Listed records:

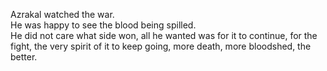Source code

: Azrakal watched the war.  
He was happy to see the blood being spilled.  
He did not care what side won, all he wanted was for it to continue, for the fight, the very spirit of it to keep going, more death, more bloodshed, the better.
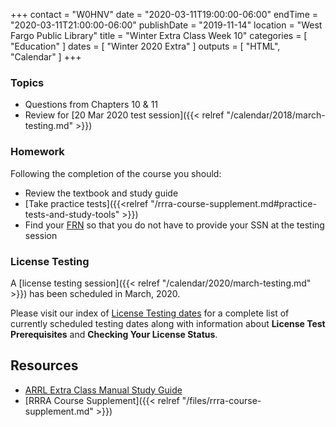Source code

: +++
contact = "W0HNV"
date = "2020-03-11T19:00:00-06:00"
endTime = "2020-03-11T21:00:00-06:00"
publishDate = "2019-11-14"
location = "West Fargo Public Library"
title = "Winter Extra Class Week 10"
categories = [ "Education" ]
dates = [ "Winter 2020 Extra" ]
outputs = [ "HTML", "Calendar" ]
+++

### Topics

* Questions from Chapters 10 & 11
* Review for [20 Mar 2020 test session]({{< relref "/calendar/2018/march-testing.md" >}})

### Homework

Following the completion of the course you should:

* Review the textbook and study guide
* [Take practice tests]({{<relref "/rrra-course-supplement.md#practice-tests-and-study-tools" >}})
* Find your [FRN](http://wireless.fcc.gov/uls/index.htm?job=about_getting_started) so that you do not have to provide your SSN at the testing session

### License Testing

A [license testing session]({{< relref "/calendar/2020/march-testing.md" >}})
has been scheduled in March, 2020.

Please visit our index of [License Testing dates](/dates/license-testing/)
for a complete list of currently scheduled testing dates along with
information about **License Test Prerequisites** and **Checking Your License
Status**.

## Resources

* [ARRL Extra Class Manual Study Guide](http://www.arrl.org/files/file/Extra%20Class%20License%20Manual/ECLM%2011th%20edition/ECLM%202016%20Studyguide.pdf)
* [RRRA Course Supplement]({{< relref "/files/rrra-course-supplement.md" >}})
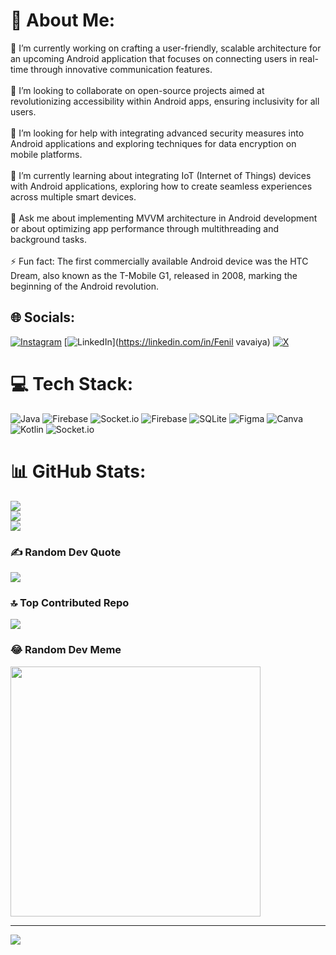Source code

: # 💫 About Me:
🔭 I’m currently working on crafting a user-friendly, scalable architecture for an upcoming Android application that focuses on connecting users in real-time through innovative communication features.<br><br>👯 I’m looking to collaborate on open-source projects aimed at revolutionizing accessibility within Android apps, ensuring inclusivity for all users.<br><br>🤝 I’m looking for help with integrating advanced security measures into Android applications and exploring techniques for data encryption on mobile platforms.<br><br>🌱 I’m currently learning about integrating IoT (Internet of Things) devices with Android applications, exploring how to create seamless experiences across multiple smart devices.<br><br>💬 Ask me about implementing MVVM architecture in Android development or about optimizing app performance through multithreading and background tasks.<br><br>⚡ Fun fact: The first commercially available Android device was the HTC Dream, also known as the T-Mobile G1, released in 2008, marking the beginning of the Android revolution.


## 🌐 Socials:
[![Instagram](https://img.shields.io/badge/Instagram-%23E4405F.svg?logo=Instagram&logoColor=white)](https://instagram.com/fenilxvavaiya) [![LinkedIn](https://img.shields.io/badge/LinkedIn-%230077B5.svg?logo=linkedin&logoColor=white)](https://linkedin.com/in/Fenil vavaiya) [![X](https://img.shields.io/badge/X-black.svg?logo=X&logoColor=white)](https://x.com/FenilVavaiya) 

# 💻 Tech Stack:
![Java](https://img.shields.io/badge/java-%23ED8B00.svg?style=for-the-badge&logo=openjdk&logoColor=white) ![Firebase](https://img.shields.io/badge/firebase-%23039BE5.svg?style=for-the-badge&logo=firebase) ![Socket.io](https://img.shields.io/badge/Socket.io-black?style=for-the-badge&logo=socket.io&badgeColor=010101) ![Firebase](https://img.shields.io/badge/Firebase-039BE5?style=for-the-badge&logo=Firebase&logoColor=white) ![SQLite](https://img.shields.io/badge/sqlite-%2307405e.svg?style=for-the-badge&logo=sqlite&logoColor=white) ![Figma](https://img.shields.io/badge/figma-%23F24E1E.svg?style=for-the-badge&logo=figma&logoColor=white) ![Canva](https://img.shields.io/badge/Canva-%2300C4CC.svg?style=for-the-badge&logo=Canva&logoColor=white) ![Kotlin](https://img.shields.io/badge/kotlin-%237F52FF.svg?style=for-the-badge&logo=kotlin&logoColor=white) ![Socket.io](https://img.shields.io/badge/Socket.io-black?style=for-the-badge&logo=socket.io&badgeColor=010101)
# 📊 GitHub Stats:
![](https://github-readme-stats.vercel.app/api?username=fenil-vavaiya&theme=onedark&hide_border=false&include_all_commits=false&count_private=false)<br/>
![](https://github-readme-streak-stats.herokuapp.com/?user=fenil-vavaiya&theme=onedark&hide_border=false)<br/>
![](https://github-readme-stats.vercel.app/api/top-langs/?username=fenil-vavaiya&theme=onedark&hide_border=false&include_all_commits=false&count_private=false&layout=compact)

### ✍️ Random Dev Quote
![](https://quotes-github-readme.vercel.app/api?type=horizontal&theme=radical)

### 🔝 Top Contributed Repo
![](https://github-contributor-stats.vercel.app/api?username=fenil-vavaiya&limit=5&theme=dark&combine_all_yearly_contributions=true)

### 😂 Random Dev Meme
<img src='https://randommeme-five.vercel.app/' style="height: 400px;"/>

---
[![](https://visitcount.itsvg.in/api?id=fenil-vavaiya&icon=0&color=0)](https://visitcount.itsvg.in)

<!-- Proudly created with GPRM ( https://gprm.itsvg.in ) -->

Work instruction:
Where a line of the entries above holds the word "scheduled", return that line.

Answer to the problem:
has been scheduled in March, 2020.
for a complete list of currently scheduled testing dates along with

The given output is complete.